Otis Leverette

No. 93
- Position: Defensive end

Personal information
- Born: May 31, 1978 (age 48) Americus, Georgia, U.S.
- Listed height: 6 ft 6 in (1.98 m)
- Listed weight: 278 lb (126 kg)

Career information
- College: UAB
- NFL draft: 2001: 6th round, 187th overall pick

Career history
- Miami Dolphins (2001)*; Washington Redskins (2001–2002); San Diego Chargers (2002–2003); San Francisco 49ers (2004); Seattle Seahawks (2004–2005)*; Tennessee Titans (2005)*; Carolina Panthers (2005–2006)*;
- * Offseason or practice squad member only

Career NFL statistics
- Tackles: 31
- Sacks: 2
- Interceptions: 1
- Stats at Pro Football Reference

= Otis Leverette =

American football player (born 1978)

Otis Catrell Leverette (born May 31, 1978) is an American former professional football player who was a defensive end in the National Football League (NFL) for the Washington Redskins, San Diego Chargers, and the San Francisco 49ers.

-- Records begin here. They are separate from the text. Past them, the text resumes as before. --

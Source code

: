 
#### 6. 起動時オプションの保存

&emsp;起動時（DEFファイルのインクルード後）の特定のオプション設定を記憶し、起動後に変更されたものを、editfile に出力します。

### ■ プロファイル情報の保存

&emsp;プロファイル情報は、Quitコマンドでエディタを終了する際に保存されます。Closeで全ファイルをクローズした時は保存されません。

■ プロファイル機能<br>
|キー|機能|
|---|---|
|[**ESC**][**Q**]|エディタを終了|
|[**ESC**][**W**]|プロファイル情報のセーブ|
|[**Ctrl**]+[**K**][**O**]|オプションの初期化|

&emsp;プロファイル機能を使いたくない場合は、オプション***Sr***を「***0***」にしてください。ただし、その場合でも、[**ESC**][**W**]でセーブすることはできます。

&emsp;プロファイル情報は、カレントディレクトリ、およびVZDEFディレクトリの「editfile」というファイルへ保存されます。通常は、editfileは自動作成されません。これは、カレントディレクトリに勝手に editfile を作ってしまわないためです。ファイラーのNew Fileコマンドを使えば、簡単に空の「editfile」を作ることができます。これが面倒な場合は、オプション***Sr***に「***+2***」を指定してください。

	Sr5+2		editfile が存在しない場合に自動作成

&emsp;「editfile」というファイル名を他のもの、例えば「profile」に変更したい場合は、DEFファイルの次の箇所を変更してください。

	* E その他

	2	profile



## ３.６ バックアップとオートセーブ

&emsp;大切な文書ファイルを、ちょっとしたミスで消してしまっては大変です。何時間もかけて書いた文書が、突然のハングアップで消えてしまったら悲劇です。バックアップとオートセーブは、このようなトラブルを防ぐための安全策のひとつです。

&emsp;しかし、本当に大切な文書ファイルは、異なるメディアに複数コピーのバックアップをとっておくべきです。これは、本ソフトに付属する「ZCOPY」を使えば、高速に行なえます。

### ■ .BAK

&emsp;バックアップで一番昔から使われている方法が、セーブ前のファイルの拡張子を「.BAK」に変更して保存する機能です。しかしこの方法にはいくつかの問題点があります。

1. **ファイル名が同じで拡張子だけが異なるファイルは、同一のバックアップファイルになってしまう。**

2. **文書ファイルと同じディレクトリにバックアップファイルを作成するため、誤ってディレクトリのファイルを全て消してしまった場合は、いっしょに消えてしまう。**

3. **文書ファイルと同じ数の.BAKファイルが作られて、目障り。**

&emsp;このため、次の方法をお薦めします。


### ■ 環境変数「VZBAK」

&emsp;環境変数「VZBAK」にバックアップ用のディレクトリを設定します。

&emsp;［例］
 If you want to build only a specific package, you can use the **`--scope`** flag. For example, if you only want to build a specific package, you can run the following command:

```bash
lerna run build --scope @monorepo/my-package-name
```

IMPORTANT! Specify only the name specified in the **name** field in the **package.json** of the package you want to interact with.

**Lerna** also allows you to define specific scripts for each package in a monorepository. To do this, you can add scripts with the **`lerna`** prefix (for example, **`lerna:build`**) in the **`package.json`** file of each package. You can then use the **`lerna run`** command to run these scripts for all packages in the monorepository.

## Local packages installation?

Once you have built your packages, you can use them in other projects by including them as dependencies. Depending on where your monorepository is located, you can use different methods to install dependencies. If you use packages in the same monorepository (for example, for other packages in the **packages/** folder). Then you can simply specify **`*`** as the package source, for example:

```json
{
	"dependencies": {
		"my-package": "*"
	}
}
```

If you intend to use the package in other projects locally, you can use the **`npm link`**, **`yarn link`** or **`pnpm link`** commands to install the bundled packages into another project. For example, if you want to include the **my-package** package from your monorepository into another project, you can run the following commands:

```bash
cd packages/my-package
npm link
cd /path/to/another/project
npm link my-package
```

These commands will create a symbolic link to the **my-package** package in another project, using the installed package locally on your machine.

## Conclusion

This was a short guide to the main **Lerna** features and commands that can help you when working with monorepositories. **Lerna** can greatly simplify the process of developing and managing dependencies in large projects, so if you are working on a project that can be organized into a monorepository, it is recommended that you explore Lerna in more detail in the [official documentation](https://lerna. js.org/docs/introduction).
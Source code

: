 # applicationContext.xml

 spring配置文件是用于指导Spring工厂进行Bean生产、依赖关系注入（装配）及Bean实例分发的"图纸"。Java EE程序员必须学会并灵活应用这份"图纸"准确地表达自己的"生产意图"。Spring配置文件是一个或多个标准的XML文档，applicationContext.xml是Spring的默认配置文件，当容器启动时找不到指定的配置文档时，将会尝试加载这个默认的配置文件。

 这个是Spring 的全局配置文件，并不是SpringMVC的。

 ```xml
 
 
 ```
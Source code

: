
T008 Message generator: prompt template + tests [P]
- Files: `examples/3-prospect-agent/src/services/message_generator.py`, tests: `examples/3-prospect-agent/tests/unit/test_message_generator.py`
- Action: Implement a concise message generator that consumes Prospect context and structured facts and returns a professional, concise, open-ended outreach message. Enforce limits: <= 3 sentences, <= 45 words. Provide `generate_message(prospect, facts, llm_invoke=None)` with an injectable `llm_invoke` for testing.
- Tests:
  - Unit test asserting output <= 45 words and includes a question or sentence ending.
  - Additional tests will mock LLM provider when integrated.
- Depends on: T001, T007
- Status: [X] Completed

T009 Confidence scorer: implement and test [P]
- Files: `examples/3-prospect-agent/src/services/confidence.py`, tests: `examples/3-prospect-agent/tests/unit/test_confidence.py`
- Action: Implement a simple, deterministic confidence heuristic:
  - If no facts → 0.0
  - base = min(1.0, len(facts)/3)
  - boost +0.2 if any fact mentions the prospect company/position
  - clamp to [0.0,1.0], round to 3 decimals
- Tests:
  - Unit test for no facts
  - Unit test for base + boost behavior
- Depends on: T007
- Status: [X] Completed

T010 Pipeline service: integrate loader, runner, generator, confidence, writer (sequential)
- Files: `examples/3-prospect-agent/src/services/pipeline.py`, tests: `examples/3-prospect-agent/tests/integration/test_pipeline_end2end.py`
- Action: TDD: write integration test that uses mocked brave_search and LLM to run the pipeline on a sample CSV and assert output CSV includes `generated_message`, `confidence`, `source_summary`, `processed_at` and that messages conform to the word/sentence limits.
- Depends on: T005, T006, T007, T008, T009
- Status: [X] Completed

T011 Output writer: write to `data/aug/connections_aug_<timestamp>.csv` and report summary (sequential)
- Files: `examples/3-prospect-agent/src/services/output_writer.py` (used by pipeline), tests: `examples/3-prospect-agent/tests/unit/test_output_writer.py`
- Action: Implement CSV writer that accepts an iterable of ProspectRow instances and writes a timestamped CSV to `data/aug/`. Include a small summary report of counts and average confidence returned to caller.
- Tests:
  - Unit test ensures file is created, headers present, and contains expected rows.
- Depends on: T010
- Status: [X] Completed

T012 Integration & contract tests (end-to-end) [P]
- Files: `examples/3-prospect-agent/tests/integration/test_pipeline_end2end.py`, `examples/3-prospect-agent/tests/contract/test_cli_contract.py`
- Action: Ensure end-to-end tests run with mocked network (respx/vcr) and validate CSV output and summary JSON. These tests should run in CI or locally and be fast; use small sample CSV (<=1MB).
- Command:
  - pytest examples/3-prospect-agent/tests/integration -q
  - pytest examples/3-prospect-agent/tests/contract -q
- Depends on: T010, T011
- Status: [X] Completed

He played college football for the UAB Blazers.

==Early life==
Leverette attended Americus High School in Americus, Georgia and participated in football, basketball, wrestling, baseball, and track and field. In football, he was a three-year letterman and as a senior, he was named the Regional Defensive Player of the Year.

==College career==
Leverette attended Middle Georgia College and was a letterman in football. In football, he was a two-year starter and as a sophomore, he was a JUCO All-America selection.

==Professional career==
===Miami Dolphins===
Leverette was selected by the Miami Dolphins in the sixth round, with the 187th overall pick, of the 2001 NFL draft. He officially signed with the team on July 12. He was waived on September 2, 2001.

===Washington Redskins===
Leverette was claimed off waivers by the Washington Redskins on September 3, 2001. He played in four games for the Redskins during the 2001 season, recording one inteception and one pass breakup. He appeared in one game in 2002 and made one solo tackle. He was waived by the Redskins on November 18, 2002.

===San Diego Chargers===
Leverette was claimed off waivers by the San Diego Chargers on November 19, 2002. He did not play in any games for the Chargers in 2002, but played in seven games in 2003, totaling 17 solo tackles, six assisted tackles, and sack. He was waived on September 5, 2004.

===San Francisco 49ers===
Leverette was claimed off waivers by the San Francisco 49ers on September 6, 2004. He played in five games, starting one, for the 49ers in 2004, recording seven solo tackles and one sack. He was waived on November 9, 2004.

===Seattle Seahawks===
Leverette was signed to the practice squad of the Seattle Seahawks on November 12, 2004. He signed a reserve/future contract with the Seahawks on January 31, 2005. He was released on
August 29, 2005.

===Tennessee Titans===
Leverette was signed to the Tennessee Titans' practice squad on September 5, 2005.

===Carolina Panthers===
On January 18, 2006, during the postseason, Leverette was signed to the practice squad of the Carolina Panthers. He re-signed with the Panthers on March 1, 2006. He was released on July 29, 2006.